:: YOUR GOAL ::
Up to and including the line with "<li>1st semester - 3.86", copy the records below exactly from their first line.

:: Saved entries ::
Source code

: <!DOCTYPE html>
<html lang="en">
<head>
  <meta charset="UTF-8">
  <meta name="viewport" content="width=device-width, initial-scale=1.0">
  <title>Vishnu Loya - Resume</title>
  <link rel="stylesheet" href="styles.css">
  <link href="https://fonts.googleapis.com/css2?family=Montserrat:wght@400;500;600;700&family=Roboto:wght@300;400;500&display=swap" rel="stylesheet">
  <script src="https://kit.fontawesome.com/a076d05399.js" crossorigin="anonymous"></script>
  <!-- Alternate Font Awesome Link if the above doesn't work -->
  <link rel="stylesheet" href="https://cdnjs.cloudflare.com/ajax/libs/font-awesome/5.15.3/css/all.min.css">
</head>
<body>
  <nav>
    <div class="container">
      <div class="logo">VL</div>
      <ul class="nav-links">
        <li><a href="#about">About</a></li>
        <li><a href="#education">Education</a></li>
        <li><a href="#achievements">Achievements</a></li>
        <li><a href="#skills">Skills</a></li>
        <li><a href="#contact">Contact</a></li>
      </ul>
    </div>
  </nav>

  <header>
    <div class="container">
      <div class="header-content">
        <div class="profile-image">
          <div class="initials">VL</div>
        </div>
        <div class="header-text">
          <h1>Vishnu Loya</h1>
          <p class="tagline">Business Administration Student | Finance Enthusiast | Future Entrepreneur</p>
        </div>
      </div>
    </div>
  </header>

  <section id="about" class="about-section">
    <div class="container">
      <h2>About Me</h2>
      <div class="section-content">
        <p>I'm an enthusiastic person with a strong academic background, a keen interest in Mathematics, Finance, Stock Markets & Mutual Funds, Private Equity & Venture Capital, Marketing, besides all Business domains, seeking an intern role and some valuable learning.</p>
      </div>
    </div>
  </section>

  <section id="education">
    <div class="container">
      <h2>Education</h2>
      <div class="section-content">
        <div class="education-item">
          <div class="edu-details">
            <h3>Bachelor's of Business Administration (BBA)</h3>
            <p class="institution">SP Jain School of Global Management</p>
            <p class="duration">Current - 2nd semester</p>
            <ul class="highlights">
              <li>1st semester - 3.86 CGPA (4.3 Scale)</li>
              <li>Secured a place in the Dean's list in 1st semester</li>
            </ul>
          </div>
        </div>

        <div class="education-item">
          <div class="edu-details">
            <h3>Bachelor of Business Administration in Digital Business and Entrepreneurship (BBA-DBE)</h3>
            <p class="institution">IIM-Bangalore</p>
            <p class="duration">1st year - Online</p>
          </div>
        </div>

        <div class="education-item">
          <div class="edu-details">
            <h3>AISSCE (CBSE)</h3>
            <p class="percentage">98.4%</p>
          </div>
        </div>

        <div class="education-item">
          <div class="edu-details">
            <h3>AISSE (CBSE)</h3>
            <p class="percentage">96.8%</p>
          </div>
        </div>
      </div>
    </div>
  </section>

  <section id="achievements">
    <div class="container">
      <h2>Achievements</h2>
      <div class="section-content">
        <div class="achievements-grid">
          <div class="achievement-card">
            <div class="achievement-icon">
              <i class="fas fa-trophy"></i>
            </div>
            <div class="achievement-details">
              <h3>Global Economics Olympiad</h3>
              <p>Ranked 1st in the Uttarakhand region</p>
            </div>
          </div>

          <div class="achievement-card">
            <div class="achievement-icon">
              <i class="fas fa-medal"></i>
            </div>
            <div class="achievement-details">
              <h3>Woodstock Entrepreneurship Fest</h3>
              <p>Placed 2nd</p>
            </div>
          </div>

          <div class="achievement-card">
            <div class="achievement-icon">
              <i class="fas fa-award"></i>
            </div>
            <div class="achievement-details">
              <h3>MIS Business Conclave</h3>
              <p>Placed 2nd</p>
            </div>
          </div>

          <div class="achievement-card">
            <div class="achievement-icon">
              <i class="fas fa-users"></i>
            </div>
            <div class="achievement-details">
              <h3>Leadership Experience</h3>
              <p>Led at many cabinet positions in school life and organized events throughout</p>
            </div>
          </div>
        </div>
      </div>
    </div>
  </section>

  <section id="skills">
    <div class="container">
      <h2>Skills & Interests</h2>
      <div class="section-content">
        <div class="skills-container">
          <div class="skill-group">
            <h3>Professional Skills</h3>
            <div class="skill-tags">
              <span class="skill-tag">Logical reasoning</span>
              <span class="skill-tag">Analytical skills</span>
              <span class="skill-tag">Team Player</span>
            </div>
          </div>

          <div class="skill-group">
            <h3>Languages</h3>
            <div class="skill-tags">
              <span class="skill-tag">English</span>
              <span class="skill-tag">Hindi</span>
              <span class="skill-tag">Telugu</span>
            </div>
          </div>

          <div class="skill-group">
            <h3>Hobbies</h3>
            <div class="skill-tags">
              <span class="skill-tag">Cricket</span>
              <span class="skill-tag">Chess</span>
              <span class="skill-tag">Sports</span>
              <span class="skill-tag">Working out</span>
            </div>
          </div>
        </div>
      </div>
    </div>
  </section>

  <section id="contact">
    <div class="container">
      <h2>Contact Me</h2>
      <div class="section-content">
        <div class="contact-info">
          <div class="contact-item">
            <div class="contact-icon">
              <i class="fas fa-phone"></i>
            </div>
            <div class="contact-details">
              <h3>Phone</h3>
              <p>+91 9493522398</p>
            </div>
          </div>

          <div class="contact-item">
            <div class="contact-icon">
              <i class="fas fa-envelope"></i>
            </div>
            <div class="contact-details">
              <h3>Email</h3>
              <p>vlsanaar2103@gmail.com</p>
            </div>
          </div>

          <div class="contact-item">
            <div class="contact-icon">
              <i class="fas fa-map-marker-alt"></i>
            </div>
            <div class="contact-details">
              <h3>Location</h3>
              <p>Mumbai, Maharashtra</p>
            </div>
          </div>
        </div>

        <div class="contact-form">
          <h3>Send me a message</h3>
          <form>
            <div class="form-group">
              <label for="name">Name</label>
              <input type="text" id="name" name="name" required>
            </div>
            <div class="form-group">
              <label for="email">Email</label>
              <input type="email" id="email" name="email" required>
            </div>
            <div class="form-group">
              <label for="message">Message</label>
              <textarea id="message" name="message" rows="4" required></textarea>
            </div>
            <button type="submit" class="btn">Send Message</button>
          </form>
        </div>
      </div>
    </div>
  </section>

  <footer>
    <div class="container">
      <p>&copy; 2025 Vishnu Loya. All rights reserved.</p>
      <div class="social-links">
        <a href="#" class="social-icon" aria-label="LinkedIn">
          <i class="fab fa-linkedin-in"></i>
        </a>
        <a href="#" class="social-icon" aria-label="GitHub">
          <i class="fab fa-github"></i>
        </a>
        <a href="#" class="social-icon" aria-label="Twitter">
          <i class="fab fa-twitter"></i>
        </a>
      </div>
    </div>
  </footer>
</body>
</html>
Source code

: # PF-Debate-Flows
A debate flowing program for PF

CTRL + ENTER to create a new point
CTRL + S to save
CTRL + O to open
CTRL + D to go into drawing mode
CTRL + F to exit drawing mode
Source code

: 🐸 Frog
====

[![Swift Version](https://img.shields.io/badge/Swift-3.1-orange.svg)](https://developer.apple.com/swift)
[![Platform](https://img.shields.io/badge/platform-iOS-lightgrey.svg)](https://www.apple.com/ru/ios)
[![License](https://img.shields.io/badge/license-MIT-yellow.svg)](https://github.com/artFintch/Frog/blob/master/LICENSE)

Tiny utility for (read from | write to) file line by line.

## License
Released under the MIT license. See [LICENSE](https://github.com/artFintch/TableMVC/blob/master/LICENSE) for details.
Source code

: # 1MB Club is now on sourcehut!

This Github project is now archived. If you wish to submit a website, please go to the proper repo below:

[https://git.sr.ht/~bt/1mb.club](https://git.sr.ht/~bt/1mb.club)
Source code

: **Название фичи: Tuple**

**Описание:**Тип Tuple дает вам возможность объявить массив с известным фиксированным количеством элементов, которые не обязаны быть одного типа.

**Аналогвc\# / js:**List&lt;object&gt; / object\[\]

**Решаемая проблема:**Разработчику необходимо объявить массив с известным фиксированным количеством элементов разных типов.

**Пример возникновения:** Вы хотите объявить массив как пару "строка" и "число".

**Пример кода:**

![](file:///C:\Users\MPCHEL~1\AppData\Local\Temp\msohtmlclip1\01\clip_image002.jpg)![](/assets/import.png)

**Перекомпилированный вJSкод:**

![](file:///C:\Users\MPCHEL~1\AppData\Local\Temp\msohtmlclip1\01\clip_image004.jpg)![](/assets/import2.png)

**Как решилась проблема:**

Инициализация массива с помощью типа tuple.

:: TASK RESULT ::
Source code

: <!DOCTYPE html>
<html lang="en">
<head>
  <meta charset="UTF-8">
  <meta name="viewport" content="width=device-width, initial-scale=1.0">
  <title>Vishnu Loya - Resume</title>
  <link rel="stylesheet" href="styles.css">
  <link href="https://fonts.googleapis.com/css2?family=Montserrat:wght@400;500;600;700&family=Roboto:wght@300;400;500&display=swap" rel="stylesheet">
  <script src="https://kit.fontawesome.com/a076d05399.js" crossorigin="anonymous"></script>
  <!-- Alternate Font Awesome Link if the above doesn't work -->
  <link rel="stylesheet" href="https://cdnjs.cloudflare.com/ajax/libs/font-awesome/5.15.3/css/all.min.css">
</head>
<body>
  <nav>
    <div class="container">
      <div class="logo">VL</div>
      <ul class="nav-links">
        <li><a href="#about">About</a></li>
        <li><a href="#education">Education</a></li>
        <li><a href="#achievements">Achievements</a></li>
        <li><a href="#skills">Skills</a></li>
        <li><a href="#contact">Contact</a></li>
      </ul>
    </div>
  </nav>

  <header>
    <div class="container">
      <div class="header-content">
        <div class="profile-image">
          <div class="initials">VL</div>
        </div>
        <div class="header-text">
          <h1>Vishnu Loya</h1>
          <p class="tagline">Business Administration Student | Finance Enthusiast | Future Entrepreneur</p>
        </div>
      </div>
    </div>
  </header>

  <section id="about" class="about-section">
    <div class="container">
      <h2>About Me</h2>
      <div class="section-content">
        <p>I'm an enthusiastic person with a strong academic background, a keen interest in Mathematics, Finance, Stock Markets & Mutual Funds, Private Equity & Venture Capital, Marketing, besides all Business domains, seeking an intern role and some valuable learning.</p>
      </div>
    </div>
  </section>

  <section id="education">
    <div class="container">
      <h2>Education</h2>
      <div class="section-content">
        <div class="education-item">
          <div class="edu-details">
            <h3>Bachelor's of Business Administration (BBA)</h3>
            <p class="institution">SP Jain School of Global Management</p>
            <p class="duration">Current - 2nd semester</p>
            <ul class="highlights">
              <li>1st semester - 3.86 CGPA (4.3 Scale)</li>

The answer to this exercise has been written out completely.